Meanwhile – explosions rocked Beirut with many casualties reported. The Iraqi Embassy was hit and leveled by several blasts, killing some 60 and wounding an unknown number. The explosions could be felt miles away and shattered windows for blocks. Iraqi Security guards rushing to the destroyed building threatened to shoot news crews covering the scene.

Not a good day to be a news gathering organization, it would appear.

Israeli troops in the Golan Heights were issued warnings to be “ready for any development”, following the Begin government’s surprise decision to annex the region.

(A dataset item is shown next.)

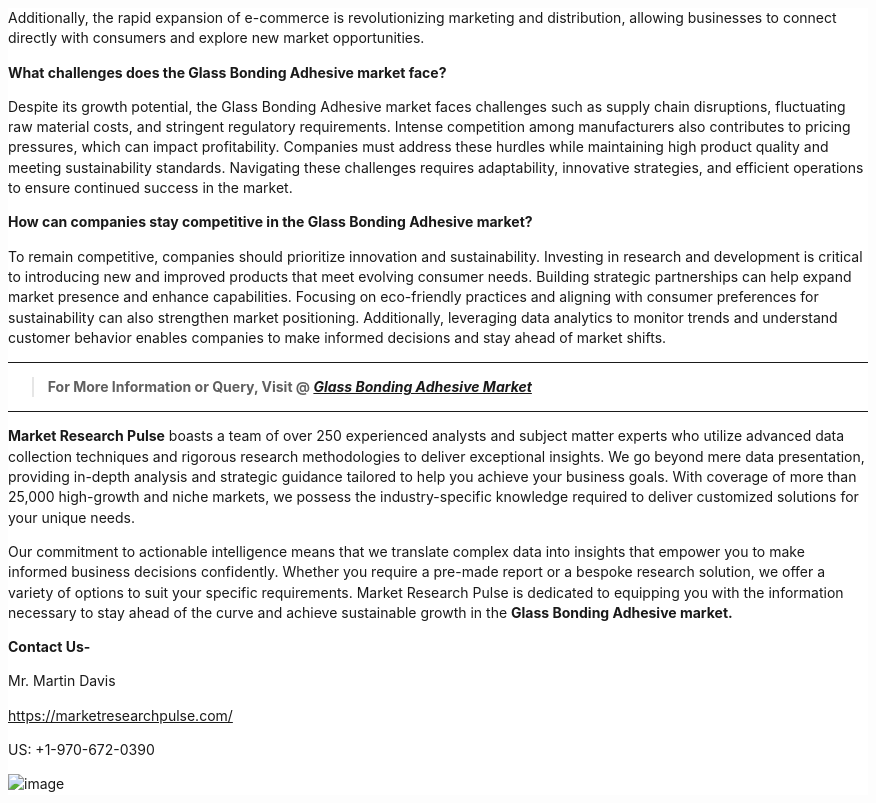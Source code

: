 Additionally, the rapid expansion of e-commerce is revolutionizing marketing and distribution, allowing businesses to connect directly with consumers and explore new market opportunities.</p><p><strong>What challenges does the Glass Bonding Adhesive market face?</strong></p><p>Despite its growth potential, the Glass Bonding Adhesive market faces challenges such as supply chain disruptions, fluctuating raw material costs, and stringent regulatory requirements. Intense competition among manufacturers also contributes to pricing pressures, which can impact profitability. Companies must address these hurdles while maintaining high product quality and meeting sustainability standards. Navigating these challenges requires adaptability, innovative strategies, and efficient operations to ensure continued success in the market.</p><p><strong>How can companies stay competitive in the Glass Bonding Adhesive market?</strong></p><p>To remain competitive, companies should prioritize innovation and sustainability. Investing in research and development is critical to introducing new and improved products that meet evolving consumer needs. Building strategic partnerships can help expand market presence and enhance capabilities. Focusing on eco-friendly practices and aligning with consumer preferences for sustainability can also strengthen market positioning. Additionally, leveraging data analytics to monitor trends and understand customer behavior enables companies to make informed decisions and stay ahead of market shifts.</p><hr /><blockquote><p><strong>For More Information or Query, Visit @&nbsp;<em><a href="https://marketresearchpulse.com/report/54897/glass-bonding-adhesive-market?utm_source=Linkedin&utm_medium=052">Glass Bonding Adhesive Market</a></em></strong></p></blockquote><hr /><p><strong>Market Research Pulse</strong> boasts a team of over 250 experienced analysts and subject matter experts who utilize advanced data collection techniques and rigorous research methodologies to deliver exceptional insights. We go beyond mere data presentation, providing in-depth analysis and strategic guidance tailored to help you achieve your business goals. With coverage of more than 25,000 high-growth and niche markets, we possess the industry-specific knowledge required to deliver customized solutions for your unique needs.</p><p>Our commitment to actionable intelligence means that we translate complex data into insights that empower you to make informed business decisions confidently. Whether you require a pre-made report or a bespoke research solution, we offer a variety of options to suit your specific requirements. Market Research Pulse is dedicated to equipping you with the information necessary to stay ahead of the curve and achieve sustainable growth in the <strong>Glass Bonding Adhesive market.</strong></p><p><strong>Contact Us-</strong></p><p>Mr. Martin Davis</p><p>https://marketresearchpulse.com/</p><p>US: +1-970-672-0390</p>
![image](https://github.com/user-attachments/assets/38335b58-46b9-4e47-aaf5-9bc6f2df772a)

From The Vatican came word that Pope John Paul II issued a booklet on family life, condemning government attempts to limit the freedom of couples in deciding about children and affirmed the Vatican‘s position on birth control, abortion, divorce and pre-marital sex. The Pope rebuffed a request from Bishops in the U.S. to reappraise the Vatican policy on contraception, in which the Bishops cited a study that put 3 out of every 4 American Catholic women using some form of artificial birth control. The Pope responded that “truth was not always the same as the majority opinion”.

And at the Freeway Killer Trial in Los Angeles, TV news reporter Dave Lopez who once refused to testify under California’s Shield Law for Journalists, decided his civic duty outweighed his obligations as a reporter to come forth and testify that, during a jail interview with defendant William Bonin, he confessed to 21 out of 22 murders and claimed he would still be killing if he wasn’t caught.

And that’s a little of what went on this December 15th in 1981 as viewed by CBS Radio News On The Hour.